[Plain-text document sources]
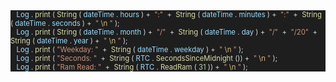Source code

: <div style="background:#1E1E1E; font-size: 8.5pt;">
    <span style='color:#D4D4D4'>&nbsp;&nbsp;</span>
    <span style='color:#9CDCFE'>Log</span>
    <span style='color:#D4D4D4'>.</span>
    <span style='color:#DCDCAA'>print</span>
    <span style='color:#D4D4D4'>(</span>
    <span style='color:#DCDCAA'>String</span>
    <span style='color:#D4D4D4'>(</span>
    <span style='color:#9CDCFE'>dateTime</span>
    <span style='color:#D4D4D4'>.</span>
    <span style='color:#9CDCFE'>hours</span>
    <span style='color:#D4D4D4'>)&nbsp;+&nbsp;</span>
    <span style='color:#CE9178'>&quot;:&quot;</span>
    <span style='color:#D4D4D4'>&nbsp;+&nbsp;</span>
    <span style='color:#DCDCAA'>String</span>
    <span style='color:#D4D4D4'>(</span>
    <span style='color:#9CDCFE'>dateTime</span>
    <span style='color:#D4D4D4'>.</span>
    <span style='color:#9CDCFE'>minutes</span>
    <span style='color:#D4D4D4'>)&nbsp;+&nbsp;</span>
    <span style='color:#CE9178'>&quot;:&quot;</span>
    <span style='color:#D4D4D4'>&nbsp;+&nbsp;</span>
    <span style='color:#DCDCAA'>String</span>
    <span style='color:#D4D4D4'>(</span>
    <span style='color:#9CDCFE'>dateTime</span>
    <span style='color:#D4D4D4'>.</span>
    <span style='color:#9CDCFE'>seconds</span>
    <span style='color:#D4D4D4'>)&nbsp;+&nbsp;</span>
    <span style='color:#CE9178'>&quot;</span>
    <span style='color:#D7BA7D'>\n</span>
    <span style='color:#CE9178'>&quot;</span>
    <span style='color:#D4D4D4'>);</span>
</div>
<div style="background:#1E1E1E; font-size: 8.5pt;">
    <span style='color:#D4D4D4;'>&nbsp;&nbsp;</span>
    <span style='color:#9CDCFE;'>Log</span>
    <span style='color:#D4D4D4;'>.</span>
    <span style='color:#DCDCAA;'>print</span>
    <span style='color:#D4D4D4;'>(</span>
    <span style='color:#DCDCAA;'>String</span>
    <span style='color:#D4D4D4;'>(</span>
    <span style='color:#9CDCFE;'>dateTime</span>
    <span style='color:#D4D4D4;'>.</span>
    <span style='color:#9CDCFE;'>month</span>
    <span style='color:#D4D4D4;'>)&nbsp;+&nbsp;</span>
    <span style='color:#CE9178;'>&quot;/&quot;</span>
    <span style='color:#D4D4D4;'>&nbsp;+&nbsp;</span>
    <span style='color:#DCDCAA;'>String</span>
    <span style='color:#D4D4D4;'>(</span>
    <span style='color:#9CDCFE;'>dateTime</span>
    <span style='color:#D4D4D4;'>.</span>
    <span style='color:#9CDCFE;'>day</span>
    <span style='color:#D4D4D4;'>)&nbsp;+&nbsp;</span>
    <span style='color:#CE9178;'>&quot;/&quot;</span>
    <span style='color:#D4D4D4;'>&nbsp;+&nbsp;</span>
    <span style='color:#CE9178;'>&quot;/20&quot;</span>
    <span style='color:#D4D4D4;'>&nbsp;+&nbsp;</span>
    <span style='color:#DCDCAA;'>String</span>
    <span style='color:#D4D4D4;'>(</span>
    <span style='color:#9CDCFE;'>dateTime</span>
    <span style='color:#D4D4D4;'>.</span>
    <span style='color:#9CDCFE;'>year</span>
    <span style='color:#D4D4D4;'>)&nbsp;+&nbsp;</span>
    <span style='color:#CE9178;'>&quot;</span>
    <span style='color:#D7BA7D;'>\n</span>
    <span style='color:#CE9178;'>&quot;</span>
    <span style='color:#D4D4D4;'>);</span>
</div>
<div style='background:#1E1E1E; font-size: 8.5pt;'>
    <span style='color:#D4D4D4;'>&nbsp;&nbsp;</span>
    <span style='color:#9CDCFE;'>Log</span>
    <span style='color:#D4D4D4;'>.</span>
    <span style='color:#DCDCAA;'>print</span>
    <span style='color:#D4D4D4;'>(</span>
    <span style='color:#CE9178;'>&quot;Weekday:&nbsp;&quot;</span>
    <span style='color:#D4D4D4;'>&nbsp;+&nbsp;</span>
    <span style='color:#DCDCAA;'>String</span>
    <span style='color:#D4D4D4;'>(</span>
    <span style='color:#9CDCFE;'>dateTime</span>
    <span style='color:#D4D4D4;'>.</span>
    <span style='color:#9CDCFE;'>weekday</span>
    <span style='color:#D4D4D4;'>)&nbsp;+&nbsp;</span>
    <span style='color:#CE9178;'>&quot;</span>
    <span style='color:#D7BA7D;'>\n</span>
    <span style='color:#CE9178;'>&quot;</span>
    <span style='color:#D4D4D4;'>);</span>
</div>
<div style='background:#1E1E1E; font-size: 8.5pt;'>
    <span style='color:#D4D4D4;'>&nbsp;&nbsp;</span>
    <span style='color:#9CDCFE;'>Log</span>
    <span style='color:#D4D4D4;'>.</span>
    <span style='color:#DCDCAA;'>print</span>
    <span style='color:#D4D4D4;'>(</span>
    <span style='color:#CE9178;'>&quot;Seconds:&nbsp;&quot;</span>
    <span style='color:#D4D4D4;'>&nbsp;+&nbsp;</span>
    <span style='color:#DCDCAA;'>String</span>
    <span style='color:#D4D4D4;'>(</span>
    <span style='color:#9CDCFE;'>RTC</span>
    <span style='color:#D4D4D4;'>.</span>
    <span style='color:#DCDCAA;'>SecondsSinceMidnight</span>
    <span style='color:#D4D4D4;'>())&nbsp;+&nbsp;</span>
    <span style='color:#CE9178;'>&quot;</span>
    <span style='color:#D7BA7D;'>\n</span>
    <span style='color:#CE9178;'>&quot;</span>
    <span style='color:#D4D4D4;'>);</span>
</div>
<div style='background:#1E1E1E; font-size: 8.5pt;'>
    <span style='color:#D4D4D4;'>&nbsp;&nbsp;</span>
    <span style='color:#9CDCFE;'>Log</span>
    <span style='color:#D4D4D4;'>.</span>
    <span style='color:#DCDCAA;'>print</span>
    <span style='color:#D4D4D4;'>(</span>
    <span style='color:#CE9178;'>&quot;Ram&nbsp;Read:&nbsp;&quot;</span>
    <span style='color:#D4D4D4;'>&nbsp;+&nbsp;</span>
    <span style='color:#DCDCAA;'>String</span>
    <span style='color:#D4D4D4;'>(</span>
    <span style='color:#9CDCFE;'>RTC</span>
    <span style='color:#D4D4D4;'>.</span>
    <span style='color:#DCDCAA;'>ReadRam</span>
    <span style='color:#D4D4D4;'>(</span>
    <span style='color:#B5CEA8;'>31</span>
    <span style='color:#D4D4D4;'>))&nbsp;+&nbsp;</span>
    <span style='color:#CE9178;'>&quot;</span>
    <span style='color:#D7BA7D;'>\n</span>
    <span style='color:#CE9178;'>&quot;</span>
    <span style='color:#D4D4D4;'>);</span></p>
</div>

Problem requirements: Each word of the data should be repeated exactly, and the pictures left out.

Task answer:
Source code

: <div style="background:#1E1E1E; font-size: 8.5pt;">
    <span style='color:#D4D4D4'>&nbsp;&nbsp;</span>
    <span style='color:#9CDCFE'>Log</span>
    <span style='color:#D4D4D4'>.</span>
    <span style='color:#DCDCAA'>print</span>
    <span style='color:#D4D4D4'>(</span>
    <span style='color:#DCDCAA'>String</span>
    <span style='color:#D4D4D4'>(</span>
    <span style='color:#9CDCFE'>dateTime</span>
    <span style='color:#D4D4D4'>.</span>
    <span style='color:#9CDCFE'>hours</span>
    <span style='color:#D4D4D4'>)&nbsp;+&nbsp;</span>
    <span style='color:#CE9178'>&quot;:&quot;</span>
    <span style='color:#D4D4D4'>&nbsp;+&nbsp;</span>
    <span style='color:#DCDCAA'>String</span>
    <span style='color:#D4D4D4'>(</span>
    <span style='color:#9CDCFE'>dateTime</span>
    <span style='color:#D4D4D4'>.</span>
    <span style='color:#9CDCFE'>minutes</span>
    <span style='color:#D4D4D4'>)&nbsp;+&nbsp;</span>
    <span style='color:#CE9178'>&quot;:&quot;</span>
    <span style='color:#D4D4D4'>&nbsp;+&nbsp;</span>
    <span style='color:#DCDCAA'>String</span>
    <span style='color:#D4D4D4'>(</span>
    <span style='color:#9CDCFE'>dateTime</span>
    <span style='color:#D4D4D4'>.</span>
    <span style='color:#9CDCFE'>seconds</span>
    <span style='color:#D4D4D4'>)&nbsp;+&nbsp;</span>
    <span style='color:#CE9178'>&quot;</span>
    <span style='color:#D7BA7D'>\n</span>
    <span style='color:#CE9178'>&quot;</span>
    <span style='color:#D4D4D4'>);</span>
</div>
<div style="background:#1E1E1E; font-size: 8.5pt;">
    <span style='color:#D4D4D4;'>&nbsp;&nbsp;</span>
    <span style='color:#9CDCFE;'>Log</span>
    <span style='color:#D4D4D4;'>.</span>
    <span style='color:#DCDCAA;'>print</span>
    <span style='color:#D4D4D4;'>(</span>
    <span style='color:#DCDCAA;'>String</span>
    <span style='color:#D4D4D4;'>(</span>
    <span style='color:#9CDCFE;'>dateTime</span>
    <span style='color:#D4D4D4;'>.</span>
    <span style='color:#9CDCFE;'>month</span>
    <span style='color:#D4D4D4;'>)&nbsp;+&nbsp;</span>
    <span style='color:#CE9178;'>&quot;/&quot;</span>
    <span style='color:#D4D4D4;'>&nbsp;+&nbsp;</span>
    <span style='color:#DCDCAA;'>String</span>
    <span style='color:#D4D4D4;'>(</span>
    <span style='color:#9CDCFE;'>dateTime</span>
    <span style='color:#D4D4D4;'>.</span>
    <span style='color:#9CDCFE;'>day</span>
    <span style='color:#D4D4D4;'>)&nbsp;+&nbsp;</span>
    <span style='color:#CE9178;'>&quot;/&quot;</span>
    <span style='color:#D4D4D4;'>&nbsp;+&nbsp;</span>
    <span style='color:#CE9178;'>&quot;/20&quot;</span>
    <span style='color:#D4D4D4;'>&nbsp;+&nbsp;</span>
    <span style='color:#DCDCAA;'>String</span>
    <span style='color:#D4D4D4;'>(</span>
    <span style='color:#9CDCFE;'>dateTime</span>
    <span style='color:#D4D4D4;'>.</span>
    <span style='color:#9CDCFE;'>year</span>
    <span style='color:#D4D4D4;'>)&nbsp;+&nbsp;</span>
    <span style='color:#CE9178;'>&quot;</span>
    <span style='color:#D7BA7D;'>\n</span>
    <span style='color:#CE9178;'>&quot;</span>
    <span style='color:#D4D4D4;'>);</span>
</div>
<div style='background:#1E1E1E; font-size: 8.5pt;'>
    <span style='color:#D4D4D4;'>&nbsp;&nbsp;</span>
    <span style='color:#9CDCFE;'>Log</span>
    <span style='color:#D4D4D4;'>.</span>
    <span style='color:#DCDCAA;'>print</span>
    <span style='color:#D4D4D4;'>(</span>
    <span style='color:#CE9178;'>&quot;Weekday:&nbsp;&quot;</span>
    <span style='color:#D4D4D4;'>&nbsp;+&nbsp;</span>
    <span style='color:#DCDCAA;'>String</span>
    <span style='color:#D4D4D4;'>(</span>
    <span style='color:#9CDCFE;'>dateTime</span>
    <span style='color:#D4D4D4;'>.</span>
    <span style='color:#9CDCFE;'>weekday</span>
    <span style='color:#D4D4D4;'>)&nbsp;+&nbsp;</span>
    <span style='color:#CE9178;'>&quot;</span>
    <span style='color:#D7BA7D;'>\n</span>
    <span style='color:#CE9178;'>&quot;</span>
    <span style='color:#D4D4D4;'>);</span>
</div>
<div style='background:#1E1E1E; font-size: 8.5pt;'>
    <span style='color:#D4D4D4;'>&nbsp;&nbsp;</span>
    <span style='color:#9CDCFE;'>Log</span>
    <span style='color:#D4D4D4;'>.</span>
    <span style='color:#DCDCAA;'>print</span>
    <span style='color:#D4D4D4;'>(</span>
    <span style='color:#CE9178;'>&quot;Seconds:&nbsp;&quot;</span>
    <span style='color:#D4D4D4;'>&nbsp;+&nbsp;</span>
    <span style='color:#DCDCAA;'>String</span>
    <span style='color:#D4D4D4;'>(</span>
    <span style='color:#9CDCFE;'>RTC</span>
    <span style='color:#D4D4D4;'>.</span>
    <span style='color:#DCDCAA;'>SecondsSinceMidnight</span>
    <span style='color:#D4D4D4;'>())&nbsp;+&nbsp;</span>
    <span style='color:#CE9178;'>&quot;</span>
    <span style='color:#D7BA7D;'>\n</span>
    <span style='color:#CE9178;'>&quot;</span>
    <span style='color:#D4D4D4;'>);</span>
</div>
<div style='background:#1E1E1E; font-size: 8.5pt;'>
    <span style='color:#D4D4D4;'>&nbsp;&nbsp;</span>
    <span style='color:#9CDCFE;'>Log</span>
    <span style='color:#D4D4D4;'>.</span>
    <span style='color:#DCDCAA;'>print</span>
    <span style='color:#D4D4D4;'>(</span>
    <span style='color:#CE9178;'>&quot;Ram&nbsp;Read:&nbsp;&quot;</span>
    <span style='color:#D4D4D4;'>&nbsp;+&nbsp;</span>
    <span style='color:#DCDCAA;'>String</span>
    <span style='color:#D4D4D4;'>(</span>
    <span style='color:#9CDCFE;'>RTC</span>
    <span style='color:#D4D4D4;'>.</span>
    <span style='color:#DCDCAA;'>ReadRam</span>
    <span style='color:#D4D4D4;'>(</span>
    <span style='color:#B5CEA8;'>31</span>
    <span style='color:#D4D4D4;'>))&nbsp;+&nbsp;</span>
    <span style='color:#CE9178;'>&quot;</span>
    <span style='color:#D7BA7D;'>\n</span>
    <span style='color:#CE9178;'>&quot;</span>
    <span style='color:#D4D4D4;'>);</span></p>
</div>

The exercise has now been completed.